[[ Dataset, beginning ]]

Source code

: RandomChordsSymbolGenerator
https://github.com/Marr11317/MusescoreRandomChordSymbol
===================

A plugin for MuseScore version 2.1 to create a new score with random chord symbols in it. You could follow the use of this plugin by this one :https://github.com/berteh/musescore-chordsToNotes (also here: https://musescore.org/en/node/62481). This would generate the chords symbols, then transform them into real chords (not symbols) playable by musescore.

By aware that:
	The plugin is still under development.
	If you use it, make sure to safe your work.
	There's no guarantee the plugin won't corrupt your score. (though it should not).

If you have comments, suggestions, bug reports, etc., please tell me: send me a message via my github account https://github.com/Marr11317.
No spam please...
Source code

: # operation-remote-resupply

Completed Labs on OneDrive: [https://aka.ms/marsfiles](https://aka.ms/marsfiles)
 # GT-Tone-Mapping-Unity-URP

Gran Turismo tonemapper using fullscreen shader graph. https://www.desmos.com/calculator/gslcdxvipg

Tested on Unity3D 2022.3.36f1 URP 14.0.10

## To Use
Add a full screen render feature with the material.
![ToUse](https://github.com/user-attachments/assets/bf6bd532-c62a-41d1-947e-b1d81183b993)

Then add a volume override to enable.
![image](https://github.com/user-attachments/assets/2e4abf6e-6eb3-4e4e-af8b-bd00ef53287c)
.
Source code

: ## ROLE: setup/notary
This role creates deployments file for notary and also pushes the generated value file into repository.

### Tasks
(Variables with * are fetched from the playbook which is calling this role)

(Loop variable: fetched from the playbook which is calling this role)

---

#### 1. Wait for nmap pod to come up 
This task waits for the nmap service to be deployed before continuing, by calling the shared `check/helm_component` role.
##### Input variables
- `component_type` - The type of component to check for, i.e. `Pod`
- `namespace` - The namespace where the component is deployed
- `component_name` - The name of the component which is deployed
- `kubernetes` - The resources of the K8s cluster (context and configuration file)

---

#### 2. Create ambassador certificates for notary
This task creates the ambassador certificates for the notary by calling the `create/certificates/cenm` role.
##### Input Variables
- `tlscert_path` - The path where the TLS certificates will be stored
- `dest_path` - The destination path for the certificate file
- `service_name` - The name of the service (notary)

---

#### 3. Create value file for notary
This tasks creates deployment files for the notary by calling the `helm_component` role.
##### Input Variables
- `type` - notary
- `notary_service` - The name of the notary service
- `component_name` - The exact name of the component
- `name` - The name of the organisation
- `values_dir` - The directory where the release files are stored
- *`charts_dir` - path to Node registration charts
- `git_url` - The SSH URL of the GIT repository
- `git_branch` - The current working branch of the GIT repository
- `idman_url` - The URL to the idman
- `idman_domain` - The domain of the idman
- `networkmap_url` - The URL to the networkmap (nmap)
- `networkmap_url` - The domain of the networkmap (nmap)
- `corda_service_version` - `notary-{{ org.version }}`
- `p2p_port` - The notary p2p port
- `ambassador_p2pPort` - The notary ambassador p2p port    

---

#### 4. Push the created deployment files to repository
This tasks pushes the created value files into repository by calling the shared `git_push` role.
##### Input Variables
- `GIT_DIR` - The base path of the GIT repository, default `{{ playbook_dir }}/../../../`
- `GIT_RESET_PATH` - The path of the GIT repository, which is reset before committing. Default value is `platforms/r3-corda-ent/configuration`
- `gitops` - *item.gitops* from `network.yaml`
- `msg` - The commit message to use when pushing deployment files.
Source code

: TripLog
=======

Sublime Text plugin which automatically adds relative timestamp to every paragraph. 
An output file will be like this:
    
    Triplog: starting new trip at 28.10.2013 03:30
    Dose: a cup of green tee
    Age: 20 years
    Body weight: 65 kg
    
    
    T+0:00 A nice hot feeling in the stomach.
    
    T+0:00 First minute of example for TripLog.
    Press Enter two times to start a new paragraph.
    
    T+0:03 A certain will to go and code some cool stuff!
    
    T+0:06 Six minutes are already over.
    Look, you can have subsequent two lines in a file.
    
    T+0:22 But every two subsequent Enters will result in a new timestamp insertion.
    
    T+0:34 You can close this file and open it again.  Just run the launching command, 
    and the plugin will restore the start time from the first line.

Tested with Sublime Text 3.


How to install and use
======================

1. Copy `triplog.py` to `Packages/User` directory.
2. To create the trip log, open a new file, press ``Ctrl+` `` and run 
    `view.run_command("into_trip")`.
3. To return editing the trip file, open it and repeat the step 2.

[[ Dataset, end ]]

## Task brief
Give back the listing exactly, please, from its first line to the line containing "There's no guarantee", inclusive, and nothing past that line.

## Completed task
Source code

: RandomChordsSymbolGenerator
https://github.com/Marr11317/MusescoreRandomChordSymbol
===================

A plugin for MuseScore version 2.1 to create a new score with random chord symbols in it. You could follow the use of this plugin by this one :https://github.com/berteh/musescore-chordsToNotes (also here: https://musescore.org/en/node/62481). This would generate the chords symbols, then transform them into real chords (not symbols) playable by musescore.

By aware that:
	The plugin is still under development.
	If you use it, make sure to safe your work.
	There's no guarantee the plugin won't corrupt your score. (though it should not).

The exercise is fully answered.